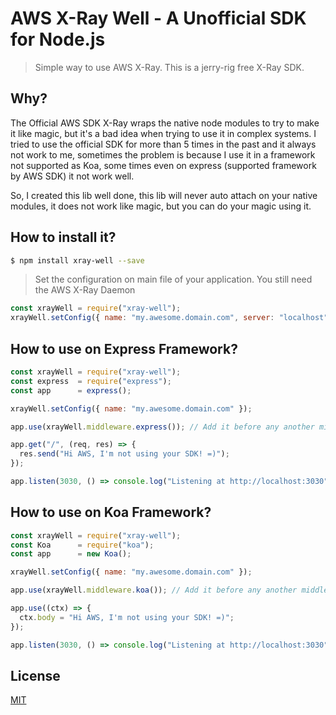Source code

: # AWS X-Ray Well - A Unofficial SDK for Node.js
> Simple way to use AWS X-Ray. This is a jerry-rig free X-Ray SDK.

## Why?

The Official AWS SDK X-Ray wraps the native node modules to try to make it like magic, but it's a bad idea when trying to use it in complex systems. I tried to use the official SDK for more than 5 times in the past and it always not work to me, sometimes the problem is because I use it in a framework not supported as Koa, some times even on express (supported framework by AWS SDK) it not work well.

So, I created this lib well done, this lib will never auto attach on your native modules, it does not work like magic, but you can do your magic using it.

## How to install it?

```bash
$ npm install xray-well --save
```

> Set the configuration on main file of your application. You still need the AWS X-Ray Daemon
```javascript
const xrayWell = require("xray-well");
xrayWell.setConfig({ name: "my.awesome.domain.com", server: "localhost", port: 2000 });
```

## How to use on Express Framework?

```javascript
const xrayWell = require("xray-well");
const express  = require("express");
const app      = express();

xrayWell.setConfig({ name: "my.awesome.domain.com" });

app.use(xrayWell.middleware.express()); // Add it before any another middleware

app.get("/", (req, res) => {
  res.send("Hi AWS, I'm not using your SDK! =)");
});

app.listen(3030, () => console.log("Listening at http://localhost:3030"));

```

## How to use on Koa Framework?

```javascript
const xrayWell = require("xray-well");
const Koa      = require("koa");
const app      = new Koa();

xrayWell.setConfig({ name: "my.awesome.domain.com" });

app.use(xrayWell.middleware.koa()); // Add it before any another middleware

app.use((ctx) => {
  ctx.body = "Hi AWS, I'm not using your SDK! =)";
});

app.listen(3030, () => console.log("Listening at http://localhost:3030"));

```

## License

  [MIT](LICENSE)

**ACTIVITY**. Report every line above that has the string "another" in it.

**EXPECTED ANSWER**.
app.use(xrayWell.middleware.express()); // Add it before any another middleware
app.use(xrayWell.middleware.koa()); // Add it before any another middleware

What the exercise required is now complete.